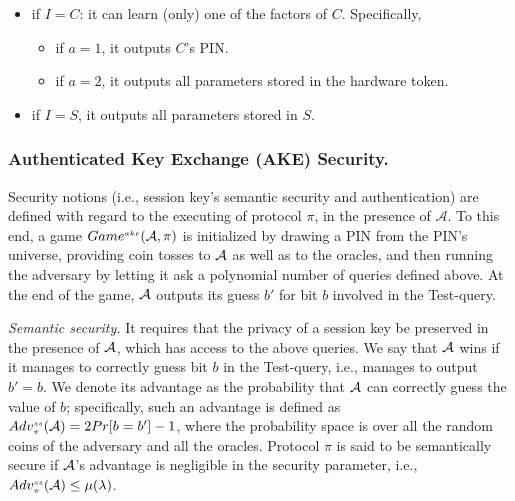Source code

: \begin{itemize}
\begin{itemize}

\item if $I=C$:  it can learn (only) one of the factors of $C$. Specifically, 
%



\begin{itemize}
\item if $a=1$, it outputs $C$'s PIN. 



\item if  $a=2$, it outputs all parameters stored in the hardware token. 
  \end{itemize}
  
  
  
\item if $I=S$, it outputs all parameters stored in $S$. 
\end{itemize}
\end{itemize}

\subsubsection{Authenticated Key Exchange (AKE)  Security.} Security notions (i.e., session key's semantic security and authentication) are defined with regard to the executing of protocol $\pi$, in the presence of   $\mathcal{A}$. To this end, a game $Game^{\scriptscriptstyle ake} (\mathcal{A},\pi)$ is initialized by drawing a PIN  from the PIN's universe,
providing coin tosses to $\mathcal{A}$ as well as to the oracles, and then running the adversary by letting it ask a polynomial
number of queries defined above. At the end of the game, $\mathcal{A}$  outputs its guess $b'$ for  bit $b$
involved in the Test-query. 



\noindent\textit{Semantic security.} It requires that the privacy of a session key be preserved in the presence of $\mathcal{A}$, which has access to the above queries. We say that $\mathcal{A}$  wins if it manages to correctly guess bit $b$ in the Test-query, i.e., manages to output $b'=b$. We denote its advantage as the probability that $\mathcal{A}$  can correctly guess the value of $b$; specifically, such an advantage is defined as $Adv_{\scriptscriptstyle\pi}^{\scriptscriptstyle ss}(\mathcal{A})=2Pr[b=b']-1$, where the probability space is over all the random coins of the adversary and all the oracles.  Protocol $\pi$ is said to be semantically secure if $\mathcal{A}$'s advantage is negligible in the security parameter, i.e., $Adv_{\scriptscriptstyle\pi}^{\scriptscriptstyle ss}(\mathcal{A})\leq \mu(\lambda)$.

+++

• [YOUR GOAL] Please copy out the whole listing exactly as it stands, minus the pictures.

• [TASK RESPONSE]
Source code

: \begin{itemize}
\begin{itemize}

\item if $I=C$:  it can learn (only) one of the factors of $C$. Specifically, 
%



\begin{itemize}
\item if $a=1$, it outputs $C$'s PIN. 



\item if  $a=2$, it outputs all parameters stored in the hardware token. 
  \end{itemize}
  
  
  
\item if $I=S$, it outputs all parameters stored in $S$. 
\end{itemize}
\end{itemize}

\subsubsection{Authenticated Key Exchange (AKE)  Security.} Security notions (i.e., session key's semantic security and authentication) are defined with regard to the executing of protocol $\pi$, in the presence of   $\mathcal{A}$. To this end, a game $Game^{\scriptscriptstyle ake} (\mathcal{A},\pi)$ is initialized by drawing a PIN  from the PIN's universe,
providing coin tosses to $\mathcal{A}$ as well as to the oracles, and then running the adversary by letting it ask a polynomial
number of queries defined above. At the end of the game, $\mathcal{A}$  outputs its guess $b'$ for  bit $b$
involved in the Test-query. 



\noindent\textit{Semantic security.} It requires that the privacy of a session key be preserved in the presence of $\mathcal{A}$, which has access to the above queries. We say that $\mathcal{A}$  wins if it manages to correctly guess bit $b$ in the Test-query, i.e., manages to output $b'=b$. We denote its advantage as the probability that $\mathcal{A}$  can correctly guess the value of $b$; specifically, such an advantage is defined as $Adv_{\scriptscriptstyle\pi}^{\scriptscriptstyle ss}(\mathcal{A})=2Pr[b=b']-1$, where the probability space is over all the random coins of the adversary and all the oracles.  Protocol $\pi$ is said to be semantically secure if $\mathcal{A}$'s advantage is negligible in the security parameter, i.e., $Adv_{\scriptscriptstyle\pi}^{\scriptscriptstyle ss}(\mathcal{A})\leq \mu(\lambda)$.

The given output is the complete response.